Think about a batch job that processes messages from an SQS queue. When the queue is empty, you want zero pods. When messages arrive, you want pods: fast, proportional to how many messages are waiting. CPU utilization on those pods tells you almost nothing useful about this. The queue depth is the signal. That’s what KEDA reads.
Now think about a stateless API service. You want it scaled down at 3am when there’s no traffic, and scaled back up when requests start coming in. CPU and memory are perfectly reasonable proxies here. HPA handles this well, and now, after years of waiting, it can go all the way to zero without you having to wire up KEDA or Knative just to get that last step.
These are different workloads with different operational profiles. The new HPA feature is genuinely useful. It closes a real gap for resource-based scaling, and it means one less reason to reach for an external tool if your scaling logic is purely CPU or memory driven.
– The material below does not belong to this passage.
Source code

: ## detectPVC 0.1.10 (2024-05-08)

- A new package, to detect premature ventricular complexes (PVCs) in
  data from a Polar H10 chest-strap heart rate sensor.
But if you’re running event-driven consumers like: Kafka, RabbitMQ, SQS, or any of the 60+ scalers KEDA supports, you’re not going to replace it with HPA. You’d be throwing away the exact thing that makes your scaling logic correct and replacing it with a metric that doesn’t describe your problem.
KEDA’s website describes it exactly right: it’s an event-driven autoscaler. The whole value proposition is that your scaling decisions live in the same conceptual space as your workload’s actual behavior. A message consumer scales on message count. A scheduled job scales on a cron expression. A database processor scales on queue table depth. That’s not something a CPU metric can replace, because CPU is not the right metrics to decided when scale in these use cases.
The honest summary: Kubernetes 1.36 is great news if you’ve been manually hacking around the HPA floor of 1. For anything event-driven, KEDA was already the right tool, and it still is. One more native feature doesn’t change what problem it was solving.